··· Data provided ···

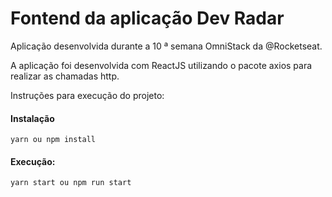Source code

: # Fontend da aplicação Dev Radar

Aplicação desenvolvida durante a 10 ª semana OmniStack da @Rocketseat.

A aplicação foi desenvolvida com ReactJS utilizando o pacote axios para realizar as chamadas http.

Instruções para execução do projeto:

#### Instalação

`yarn ou npm install`

#### Execução:

`yarn start ou npm run start`
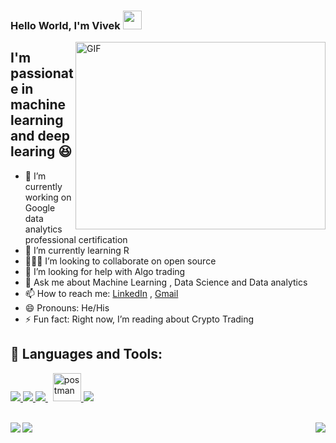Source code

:### Hello World, I'm Vivek <img src="https://raw.githubusercontent.com/MartinHeinz/MartinHeinz/master/wave.gif" width="30px">

 <img align="right" alt="GIF" src="https://media.giphy.com/media/Xewa8pwHHvzheQFKDD/giphy.gif?cid=ecf05e47pqlct26glrz5i4er8dov8fn8377t6h63qv872q4z&rid=giphy.gif&ct=g" width="400" height="300" />


## I'm passionate in machine learning and deep learing 😆
- 🔭 I’m currently working on Google data analytics professional certification
- 🌱 I’m currently learning R                                             
- 🧑🏽‍💻 I’m looking to collaborate on open source
- 🤔 I’m looking for help with Algo trading
- 💬 Ask me about Machine Learning , Data Science and Data analytics
- 📫 How to reach me: [LinkedIn](www.linkedin.com/in/vvd-ram) , [Gmail](viveksivaram00@gmail.com)
- 😄 Pronouns: He/His
- ⚡ Fun fact: Right now, I’m reading about Crypto Trading




## 🚀 Languages and Tools:

<p align="left"> 
    <a href="https://www.java.com" target="_blank"> <img src="https://img.icons8.com/color/48/000000/java-coffee-cup-logo.png"/> </a>
    <a href="https://www.python.org" target="_blank"> <img src="https://img.icons8.com/color/48/000000/python.png"/> </a> 
    <a style="padding-right:8px;" href="https://www.mysql.com/" target="_blank"> <img src="https://img.icons8.com/fluent/50/000000/mysql-logo.png"/> </a>
    <a href="https://postman.com" target="_blank"> <img src="https://www.vectorlogo.zone/logos/getpostman/getpostman-icon.svg" alt="postman" width="45" height="45"/> </a>   
    <a href="https://git-scm.com/" target="_blank"> <img src="https://img.icons8.com/color/48/000000/git.png"/> </a> 


</p>
<br/>
<img align="right" src="https://github-readme-stats.vercel.app/api/top-langs/?username=vivek-ram&theme=dark" />
<img align="left" src="https://github-readme-stats.vercel.app/api/pin/?username=vivek-ram&&repo=Flappy-Bird-Using-Artificial-Intelligence&theme=dark" />
<img align="left" src="https://github-readme-stats.vercel.app/api/pin/?username=vivek-ram&&repo=Skin-Cancer-Prediction-IOS-app&theme=dark" />


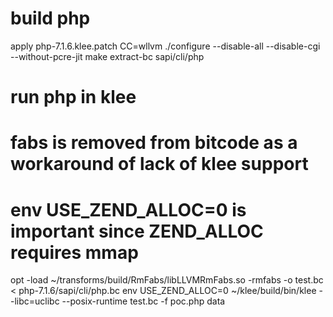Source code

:# build php
apply php-7.1.6.klee.patch
CC=wllvm ./configure --disable-all --disable-cgi --without-pcre-jit
make
extract-bc sapi/cli/php
# run php in klee
# fabs is removed from bitcode as a workaround of lack of klee support
# env USE_ZEND_ALLOC=0 is important since ZEND_ALLOC requires mmap
opt -load ~/transforms/build/RmFabs/libLLVMRmFabs.so -rmfabs -o test.bc < php-7.1.6/sapi/cli/php.bc
env USE_ZEND_ALLOC=0 ~/klee/build/bin/klee --libc=uclibc --posix-runtime test.bc -f poc.php data
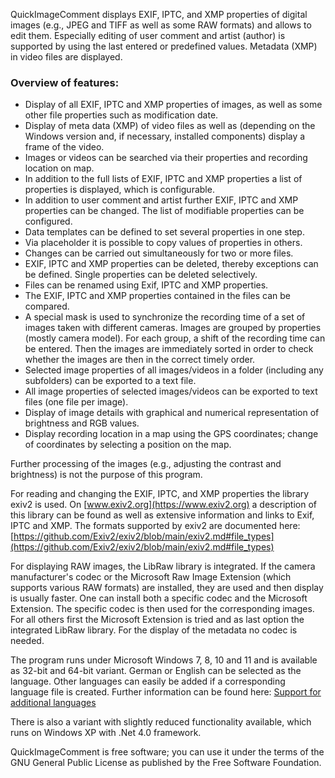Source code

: QuickImageComment displays EXIF, IPTC, and XMP properties of digital images (e.g., JPEG and TIFF as well as some RAW formats) and allows to edit them. Especially editing of user comment and artist (author) is supported by using the last entered or predefined values. Metadata (XMP) in video files are displayed.

### Overview of features:
- Display of all EXIF, IPTC and XMP properties of images, as well as some other file properties such as modification date.
- Display of meta data (XMP) of video files as well as (depending on the Windows version and, if necessary, installed components) display a frame of the video.
- Images or videos can be searched via their properties and recording location on map.
- In addition to the full lists of EXIF, IPTC and XMP properties a list of properties is displayed, which is configurable.
- In addition to user comment and artist further EXIF, IPTC and XMP properties can be changed. The list of modifiable properties can be configured. 
- Data templates can be defined to set several properties in one step.
- Via placeholder it is possible to copy values of properties in others.
- Changes can be carried out simultaneously for two or more files.
- EXIF, IPTC and XMP properties can be deleted, thereby exceptions can be defined. Single properties can be deleted selectively.
- Files can be renamed using Exif, IPTC and XMP properties.
- The EXIF, IPTC and XMP properties contained in the files can be compared.
- A special mask is used to synchronize the recording time of a set of images taken with different cameras. Images are grouped by properties (mostly camera model). For each group, a shift of the recording time can be entered. Then the images are immediately sorted in order to check whether the images are then in the correct timely order.
- Selected image properties of all images/videos in a folder (including any subfolders) can be exported to a text file.
- All image properties of selected images/videos can be exported to text files (one file per image).
- Display of image details with graphical and numerical representation of brightness and RGB values.
- Display recording location in a map using the GPS coordinates; change of coordinates by selecting a position on the map.

Further processing of the images (e.g., adjusting the contrast and brightness) is not the purpose of this program.

For reading and changing the EXIF, IPTC, and XMP properties the library exiv2 is used. On [www.exiv2.org](https://www.exiv2.org) a description of this library can be found as well as extensive information and links to Exif, IPTC and XMP. The formats supported by exiv2 are documented here:  
[https://github.com/Exiv2/exiv2/blob/main/exiv2.md#file_types](https://github.com/Exiv2/exiv2/blob/main/exiv2.md#file_types)

For displaying RAW images, the LibRaw library is integrated. If the camera manufacturer's codec or the Microsoft Raw Image Extension (which supports various RAW formats) are installed, they are used and then display is usually faster. One can install both a specific codec and the Microsoft Extension. The specific codec is then used for the corresponding images. For all others first the Microsoft Extension is tried and as last option the integrated LibRaw library. For the display of the metadata no codec is needed.

The program runs under Microsoft Windows 7, 8, 10 and 11 and is available as 32-bit and 64-bit variant. German or English can be selected as the language. Other languages can easily be added if a corresponding language file is created. Further information can be found here: 
[Support for additional languages](support-for-additional-languages.html)

There is also a variant with slightly reduced functionality available, which runs on Windows XP with .Net 4.0 framework.

QuickImageComment is free software; you can use it under the terms of the GNU General Public License as published by the Free Software Foundation.
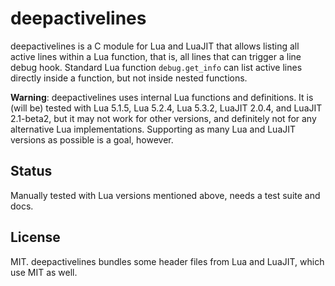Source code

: # deepactivelines

deepactivelines is a C module for Lua and LuaJIT that allows listing all
active lines within a Lua function, that is, all lines that can trigger
a line debug hook. Standard Lua function `debug.get_info` can list active
lines directly inside a function, but not inside nested functions.

**Warning**: deepactivelines uses internal Lua functions and definitions.
It is (will be) tested with Lua 5.1.5, Lua 5.2.4, Lua 5.3.2, LuaJIT 2.0.4,
and LuaJIT 2.1-beta2, but it may not work for other versions, and definitely
not for any alternative Lua implementations. Supporting as many Lua and LuaJIT
versions as possible is a goal, however.

## Status

Manually tested with Lua versions mentioned above, needs a test suite and
docs.

## License

MIT. deepactivelines bundles some header files from Lua and LuaJIT, which use
MIT as well.
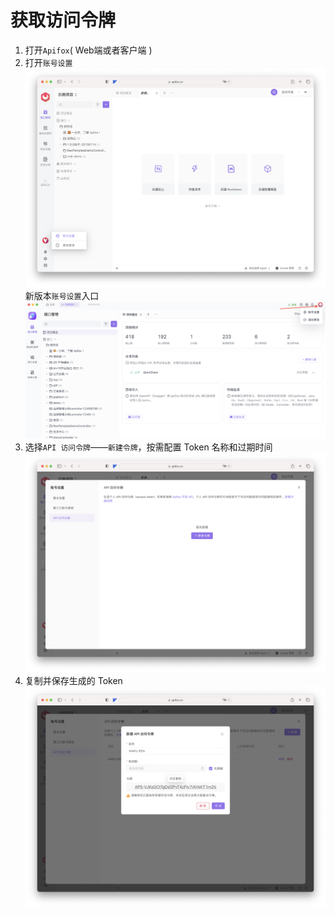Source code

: # 获取访问令牌
1. 打开`Apifox`( Web端或者客户端 )
2. 打开`账号设置`
![image.png](../../../../assets/img/ide-plugin/get-access-token-1.png)
新版本`账号设置`入口
![image.png](../../../../assets/img/ide-plugin/get-access-token-1-1.png)
3. 选择`API 访问令牌`——`新建令牌`，按需配置 Token 名称和过期时间
![image.png](../../../../assets/img/ide-plugin/get-access-token-2.png)
4. 复制并保存生成的 Token
![image.png](../../../../assets/img/ide-plugin/get-access-token-3.png)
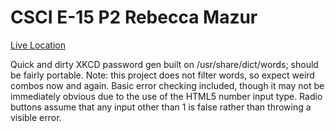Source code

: # CSCI E-15 P2 Rebecca Mazur

[Live Location](http://p2.cscie15.theredsetter.com)

Quick and dirty XKCD password gen built on /usr/share/dict/words; should be fairly portable.  Note: this project does not filter words, so expect weird combos now and again.  Basic error checking included, though it may not be immediately obvious due to the use of the HTML5 number input type.  Radio buttons assume that any input other than 1 is false rather than throwing a visible error.
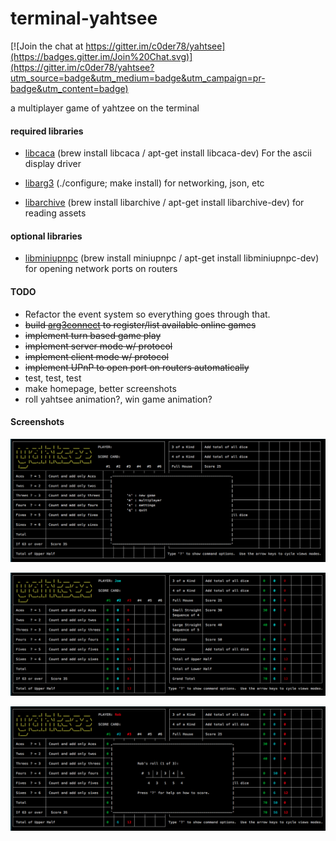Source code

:terminal-yahtsee
================

[![Join the chat at https://gitter.im/c0der78/yahtsee](https://badges.gitter.im/Join%20Chat.svg)](https://gitter.im/c0der78/yahtsee?utm_source=badge&utm_medium=badge&utm_campaign=pr-badge&utm_content=badge)

a multiplayer game of yahtzee on the terminal

#### required libraries

- [libcaca](http://caca.zoy.org/wiki/libcaca) (brew install libcaca / apt-get install libcaca-dev) For the ascii display driver

- [libarg3](http://github.com/c0der78/libarg3.git) (./configure; make install) for networking, json, etc

- [libarchive](http://www.libarchive.org) (brew install libarchive / apt-get install libarchive-dev) for reading assets

#### optional libraries

- [libminiupnpc](http://miniupnp.free.fr) (brew install miniupnpc / apt-get install libminiupnpc-dev) for opening network ports on routers

#### TODO
- Refactor the event system so everything goes through that.
- ~~build [arg3connect](http://arg3connect.herokuapp.com) to register/list available online games~~
- ~~implement turn based game play~~
- ~~implement server mode w/ protocol~~
- ~~implement client mode w/ protocol~~
- ~~implement UPnP to open port on routers automatically~~
- test, test, test
- make homepage, better screenshots
- roll yahtsee animation?, win game animation?

#### Screenshots

![Yahtsee 1](yahtsee1.png?raw=true "Yahtsee 1")

![Yahtsee 2](yahtsee2.png?raw=true "Yahtsee 2")

![Yahtsee 3](yahtsee3.png?raw=true "Yahtsee 3")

···

Aim of the task: Extract each line from the listing that holds the word "protocol".

Task answer:
- ~~implement server mode w/ protocol~~
- ~~implement client mode w/ protocol~~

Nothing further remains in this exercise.